:: Activity ::
Write out, please, each line from the one containing "- if for all $a, b\in G$, $(ab)^2 = a^2 b^2$" to the final line of the data, both included, exactly and without pictures.

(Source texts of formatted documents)
-=-=-=-=-
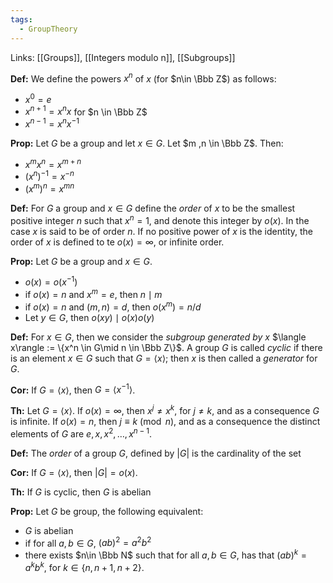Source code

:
 ```yaml
---
tags:
  - GroupTheory
---
```

Links: [[Groups]], [[Integers modulo n]], [[Subgroups]]

**Def:** We define the powers $x^n$ of $x$ (for $n\in \Bbb Z$) as follows:
- $x^0 = e$
- $x^{n+1} = x^n x$ for $n \in \Bbb Z$
- $x^{n-1} = x^n x^{-1}$

**Prop:** Let $G$ be a group and let $x\in G$. Let $m ,n \in \Bbb Z$. Then:
- $x^m x^n = x^{m+n}$
- $(x^n)^{-1} = x^{-n}$
- $(x^m)^n= x^{mn}$


**Def:** For $G$ a group and $x\in G$ define the *order* of $x$ to be the smallest positive integer $n$ such that $x^n = 1$, and denote this integer by $o(x)$. In the case $x$ is said to be of order $n$. If no positive power of $x$ is the identity, the order of $x$ is defined to te $o(x) = \infty$, or infinite order.

**Prop:** Let $G$ be a group and $x\in G$.
- $o(x) = o(x^{-1})$
- if $o(x) = n$ and $x^m = e$, then $n \mid m$
- if $o(x) = n$ and $(m, n) = d$, then $o(x^m) = n/d$
- Let $y\in G$, then $o(xy) \mid o(x)o(y)$

**Def:** For $x\in G$, then we consider the *subgroup generated by $x$* $\langle x\rangle := \{x^n \in G\mid n \in \Bbb Z\}$. A group $G$ is called *cyclic* if there is an element $x\in G$ such that $G= \langle x\rangle$; then $x$ is then called a *generator* for $G$.

**Cor:** If $G = \langle x\rangle$, then $G = \langle x^{-1}\rangle$. 

**Th:** Let $G = \langle x\rangle$. If $o(x) = \infty$, then $x^j \ne x^k$, for $j \ne k$, and as a consequence $G$ is infinite. If $o(x) = n$, then $j \equiv k \pmod n$, and as a consequence the distinct elements of $G$ are $e, x, x^2, \dots, x^{n-1}$. 

**Def:** The *order* of a group $G$, defined by $|G|$ is the cardinality of the set

**Cor:** If $G=\langle x\rangle$, then $|G| = o(x)$.

**Th:** If $G$ is cyclic, then $G$ is abelian

**Prop:** Let $G$ be group, the following equivalent:
- $G$ is abelian
- if for all $a, b\in G$, $(ab)^2 = a^2 b^2$
- there exists $n\in \Bbb N$ such that for all $a,b\in G$, has that $(ab)^k= a^k b^k$, for $k\in\{n, n+1, n+2\}$. 
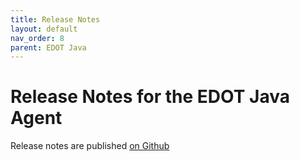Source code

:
 ```yaml
---
title: Release Notes
layout: default
nav_order: 8
parent: EDOT Java
---
```


# Release Notes for the EDOT Java Agent

Release notes are published [on Github](https://github.com/elastic/elastic-otel-java/releases)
-=-=-=-=-
:: Solved problem ::
- if for all $a, b\in G$, $(ab)^2 = a^2 b^2$
- there exists $n\in \Bbb N$ such that for all $a,b\in G$, has that $(ab)^k= a^k b^k$, for $k\in\{n, n+1, n+2\}$. 
Source code

:
 ```yaml
---
title: Release Notes
layout: default
nav_order: 8
parent: EDOT Java
---
```


# Release Notes for the EDOT Java Agent

Release notes are published [on Github](https://github.com/elastic/elastic-otel-java/releases)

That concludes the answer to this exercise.